Jones took a variety of jobs for the next five years doing whatever he could to help make ends meet for his family, including managing a couple of restaurants and working in a Goodyear tire store. One job he took on was particularly grueling – roofing. “In the middle of a Wyoming winter, that was a tough job,” he said. “My fingers would go numb pretty quick.”

Eventually, he was able to return to the profession he loves, and made his way back into the Federal Aviation Administration (FAA) in 2002. He is now 69 years old, working at Twin Falls (TWF), his ATC home for the last seven and a half years. Jones is nearing the end of his career next month when he reaches 20 years, the maximum for the Employment of Retired Military Air Traffic Controllers Program, commonly known as the Phoenix Controller-20 program, under which FAA commits to hiring retired military controllers who are past the age of 30.

Jones is a native of Utah, currently living in Kaysville, Utah, just north of Salt Lake City, and makes a 400-mile round trip northwest to Twin Falls every week. He said he didn’t originally imagine making the trek for seven and a half years when he transferred to TWF from Salt Lake TRACON (S56), but it became part of his routine and allowed him and his wife to maintain their permanent Utah home.

“You appreciate when you have a good job,” he said. “The commute is like taking out the garbage; it’s not something you dread or even think about, you just do it.
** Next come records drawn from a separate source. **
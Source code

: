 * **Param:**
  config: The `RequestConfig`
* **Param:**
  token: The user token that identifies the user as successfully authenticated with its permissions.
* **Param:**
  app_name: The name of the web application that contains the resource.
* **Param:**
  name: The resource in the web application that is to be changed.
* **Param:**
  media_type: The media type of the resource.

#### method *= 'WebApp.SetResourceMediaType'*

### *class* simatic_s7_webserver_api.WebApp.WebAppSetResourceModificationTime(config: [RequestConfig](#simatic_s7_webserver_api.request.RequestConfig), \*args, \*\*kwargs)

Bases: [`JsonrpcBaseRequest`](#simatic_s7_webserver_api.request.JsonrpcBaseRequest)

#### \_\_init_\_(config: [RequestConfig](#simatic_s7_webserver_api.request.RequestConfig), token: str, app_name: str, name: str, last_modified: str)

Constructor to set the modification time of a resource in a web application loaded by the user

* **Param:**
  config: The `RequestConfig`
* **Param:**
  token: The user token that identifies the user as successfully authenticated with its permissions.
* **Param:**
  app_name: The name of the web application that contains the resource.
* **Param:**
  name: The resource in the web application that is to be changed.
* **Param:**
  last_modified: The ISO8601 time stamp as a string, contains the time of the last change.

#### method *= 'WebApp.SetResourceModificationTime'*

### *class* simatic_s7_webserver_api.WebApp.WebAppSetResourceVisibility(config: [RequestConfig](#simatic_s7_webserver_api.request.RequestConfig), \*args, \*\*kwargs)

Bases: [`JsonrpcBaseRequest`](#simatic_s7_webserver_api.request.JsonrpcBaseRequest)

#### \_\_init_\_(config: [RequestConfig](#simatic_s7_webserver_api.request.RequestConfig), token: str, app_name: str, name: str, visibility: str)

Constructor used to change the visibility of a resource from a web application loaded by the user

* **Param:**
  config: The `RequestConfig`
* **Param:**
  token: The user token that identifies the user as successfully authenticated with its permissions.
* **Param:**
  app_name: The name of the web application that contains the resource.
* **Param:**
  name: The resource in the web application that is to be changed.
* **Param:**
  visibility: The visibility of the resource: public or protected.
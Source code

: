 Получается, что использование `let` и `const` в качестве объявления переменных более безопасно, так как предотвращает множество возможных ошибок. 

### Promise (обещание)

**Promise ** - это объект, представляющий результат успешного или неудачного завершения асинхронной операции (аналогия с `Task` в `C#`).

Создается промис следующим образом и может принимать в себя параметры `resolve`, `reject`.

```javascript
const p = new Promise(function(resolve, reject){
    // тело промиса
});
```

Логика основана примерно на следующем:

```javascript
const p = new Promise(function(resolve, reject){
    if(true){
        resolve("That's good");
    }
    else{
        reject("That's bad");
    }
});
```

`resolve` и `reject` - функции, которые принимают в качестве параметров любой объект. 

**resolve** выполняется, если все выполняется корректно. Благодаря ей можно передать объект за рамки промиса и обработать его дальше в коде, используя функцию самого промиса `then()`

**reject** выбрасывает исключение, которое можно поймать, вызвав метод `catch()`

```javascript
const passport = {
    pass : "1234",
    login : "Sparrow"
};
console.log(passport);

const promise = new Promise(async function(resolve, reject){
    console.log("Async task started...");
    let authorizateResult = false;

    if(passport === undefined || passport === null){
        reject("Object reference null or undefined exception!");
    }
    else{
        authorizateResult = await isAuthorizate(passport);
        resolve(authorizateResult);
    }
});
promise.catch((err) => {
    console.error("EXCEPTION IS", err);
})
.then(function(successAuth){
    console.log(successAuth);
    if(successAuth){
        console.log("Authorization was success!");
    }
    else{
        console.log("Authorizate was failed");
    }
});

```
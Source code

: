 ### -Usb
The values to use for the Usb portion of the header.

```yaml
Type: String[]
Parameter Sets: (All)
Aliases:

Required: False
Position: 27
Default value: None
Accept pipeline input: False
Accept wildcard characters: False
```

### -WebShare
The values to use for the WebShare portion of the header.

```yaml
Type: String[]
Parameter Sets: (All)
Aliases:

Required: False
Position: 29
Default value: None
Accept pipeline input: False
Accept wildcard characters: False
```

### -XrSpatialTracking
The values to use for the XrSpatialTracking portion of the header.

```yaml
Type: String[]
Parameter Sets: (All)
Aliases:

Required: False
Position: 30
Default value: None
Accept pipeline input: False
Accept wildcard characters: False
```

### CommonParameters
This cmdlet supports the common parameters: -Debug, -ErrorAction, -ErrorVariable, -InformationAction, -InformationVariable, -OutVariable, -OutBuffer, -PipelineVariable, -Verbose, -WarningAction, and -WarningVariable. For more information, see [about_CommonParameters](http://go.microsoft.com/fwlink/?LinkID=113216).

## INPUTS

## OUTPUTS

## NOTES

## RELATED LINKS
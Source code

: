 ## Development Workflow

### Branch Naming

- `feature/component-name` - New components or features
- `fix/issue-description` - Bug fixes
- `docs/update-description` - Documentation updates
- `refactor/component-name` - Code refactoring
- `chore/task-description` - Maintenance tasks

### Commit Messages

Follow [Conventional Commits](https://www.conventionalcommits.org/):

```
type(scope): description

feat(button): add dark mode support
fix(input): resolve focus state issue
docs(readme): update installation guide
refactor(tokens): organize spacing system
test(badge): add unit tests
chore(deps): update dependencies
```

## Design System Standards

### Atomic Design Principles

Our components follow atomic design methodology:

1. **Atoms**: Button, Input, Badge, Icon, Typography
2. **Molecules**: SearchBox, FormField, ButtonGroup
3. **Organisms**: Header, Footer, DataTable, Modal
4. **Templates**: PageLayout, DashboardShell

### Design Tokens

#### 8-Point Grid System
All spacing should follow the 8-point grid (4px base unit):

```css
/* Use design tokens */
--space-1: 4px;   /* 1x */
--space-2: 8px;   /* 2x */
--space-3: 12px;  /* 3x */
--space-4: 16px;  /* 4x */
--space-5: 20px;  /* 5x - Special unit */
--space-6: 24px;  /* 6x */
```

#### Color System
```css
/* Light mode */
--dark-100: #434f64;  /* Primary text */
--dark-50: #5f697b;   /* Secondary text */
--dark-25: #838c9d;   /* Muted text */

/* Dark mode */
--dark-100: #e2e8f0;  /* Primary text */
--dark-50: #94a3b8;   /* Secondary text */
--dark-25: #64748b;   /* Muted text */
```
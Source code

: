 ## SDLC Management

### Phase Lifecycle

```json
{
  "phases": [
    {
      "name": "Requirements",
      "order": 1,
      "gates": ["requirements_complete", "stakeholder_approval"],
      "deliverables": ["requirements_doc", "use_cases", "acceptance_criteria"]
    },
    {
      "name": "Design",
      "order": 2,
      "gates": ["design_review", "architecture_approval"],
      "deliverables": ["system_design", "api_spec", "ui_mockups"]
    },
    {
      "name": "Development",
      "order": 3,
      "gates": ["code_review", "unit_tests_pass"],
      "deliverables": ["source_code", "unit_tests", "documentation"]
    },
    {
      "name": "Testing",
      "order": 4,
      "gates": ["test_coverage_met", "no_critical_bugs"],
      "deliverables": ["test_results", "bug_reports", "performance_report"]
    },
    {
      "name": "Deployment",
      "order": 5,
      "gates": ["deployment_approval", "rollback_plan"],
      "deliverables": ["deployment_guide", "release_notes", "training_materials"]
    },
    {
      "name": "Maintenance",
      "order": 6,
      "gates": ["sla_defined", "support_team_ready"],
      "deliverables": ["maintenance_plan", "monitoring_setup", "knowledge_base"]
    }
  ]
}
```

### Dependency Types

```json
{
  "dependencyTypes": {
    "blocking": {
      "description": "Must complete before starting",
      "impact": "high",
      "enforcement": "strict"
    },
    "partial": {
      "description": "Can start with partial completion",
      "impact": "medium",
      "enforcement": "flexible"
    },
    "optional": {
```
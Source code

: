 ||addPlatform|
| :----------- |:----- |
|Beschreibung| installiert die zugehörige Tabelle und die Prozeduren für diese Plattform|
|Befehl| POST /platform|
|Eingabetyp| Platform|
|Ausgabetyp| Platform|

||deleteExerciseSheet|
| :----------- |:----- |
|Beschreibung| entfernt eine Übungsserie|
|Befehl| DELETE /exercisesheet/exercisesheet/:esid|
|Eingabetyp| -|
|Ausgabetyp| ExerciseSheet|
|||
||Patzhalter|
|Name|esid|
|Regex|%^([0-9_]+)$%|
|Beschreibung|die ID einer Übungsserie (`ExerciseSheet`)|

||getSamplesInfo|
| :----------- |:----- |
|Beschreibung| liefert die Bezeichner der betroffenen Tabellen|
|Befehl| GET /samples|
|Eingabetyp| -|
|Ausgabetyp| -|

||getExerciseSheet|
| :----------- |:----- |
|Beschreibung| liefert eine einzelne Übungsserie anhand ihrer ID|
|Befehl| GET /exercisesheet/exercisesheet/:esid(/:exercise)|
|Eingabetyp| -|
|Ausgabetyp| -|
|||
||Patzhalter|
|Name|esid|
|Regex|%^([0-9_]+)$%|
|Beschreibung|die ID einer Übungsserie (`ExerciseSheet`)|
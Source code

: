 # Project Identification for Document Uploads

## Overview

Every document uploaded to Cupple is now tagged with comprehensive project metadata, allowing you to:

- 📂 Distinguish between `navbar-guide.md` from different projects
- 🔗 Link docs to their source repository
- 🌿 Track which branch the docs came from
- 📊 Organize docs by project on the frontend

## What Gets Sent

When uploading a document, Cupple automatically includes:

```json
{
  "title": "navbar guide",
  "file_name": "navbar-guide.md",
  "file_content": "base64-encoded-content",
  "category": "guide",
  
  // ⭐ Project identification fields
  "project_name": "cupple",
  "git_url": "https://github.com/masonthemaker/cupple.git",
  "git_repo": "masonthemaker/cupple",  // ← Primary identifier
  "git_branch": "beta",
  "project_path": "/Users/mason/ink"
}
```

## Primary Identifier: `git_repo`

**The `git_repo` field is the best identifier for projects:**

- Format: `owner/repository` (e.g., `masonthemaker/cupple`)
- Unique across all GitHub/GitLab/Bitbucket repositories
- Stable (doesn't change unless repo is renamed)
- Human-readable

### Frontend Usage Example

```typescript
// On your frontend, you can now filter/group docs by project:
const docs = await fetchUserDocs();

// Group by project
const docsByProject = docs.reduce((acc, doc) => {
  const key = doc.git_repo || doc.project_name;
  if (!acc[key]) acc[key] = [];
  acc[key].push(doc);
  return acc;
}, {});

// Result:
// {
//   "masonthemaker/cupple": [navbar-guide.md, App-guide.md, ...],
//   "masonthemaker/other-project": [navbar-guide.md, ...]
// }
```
If I would have thought I’d be making that drive 400 times, I would have said, ‘no way,’ but it happened.”

Jones and his wife have four children, including a son who followed his footsteps and is in the Air Force, teaching young officers how to fly the MQ-9 Reaper remotely piloted aircraft (RPA). They also have 14 grandchildren.

TWF is Jones’s third FAA facility since 2002. He worked at Aspen (ASE) for seven and a half years before going to S56. One of the most unique things about working at TWF, Jones said, is that it’s one of only two non-radar approach control facilities in the country (along with Helena [HLN]). “Doing things the old-fashioned way,” he jokes. “It’s still in the handbook but it’s archaic.”

After six years in the Air Force in the mid 1970s, Jones started his FAA career at Sioux Falls (FSD) in 1978. He longed to get back home to Utah. “Back in those days, in order to get to a bigger facility, you had to bid or transfer to what was called a feeder facility,” Jones said. “If you wanted to go to Salt Lake, which I did, you had to first go to Billings, or Colorado Springs, or Cheyenne. I transferred to Cheyenne so at least I was two-thirds of the way home.”

As he made his way through odd jobs after the strike, Jones applied to return to the Air Force and went back in 1986, spending 15 years at several bases including Hill Air Force Base in Utah, Okinawa, Japan, and Edwards Air Force Base, where he ended up retiring as the chief controller. “Everything related to flying was tested by the Air Force, so I really saw some interesting things there,” he said. “I even saw the Space Shuttle land there.”

Jones also recounted a memorable shift when he worked a Lockheed SR-71 Blackbird, the fastest air-breathing manned aircraft ever to see operational service. Jones said the aircraft was over Mount Rainier at 60,000 feet when it declared an emergency. Jones said it only took the aircraft 17 minutes to cover the distance to land at Hill AFB.

Another memorable day in a career full of them. We congratulate Jones on his long career and upcoming retirement and thank him for the sacrifice he made with his PATCO brothers and sisters in 1981.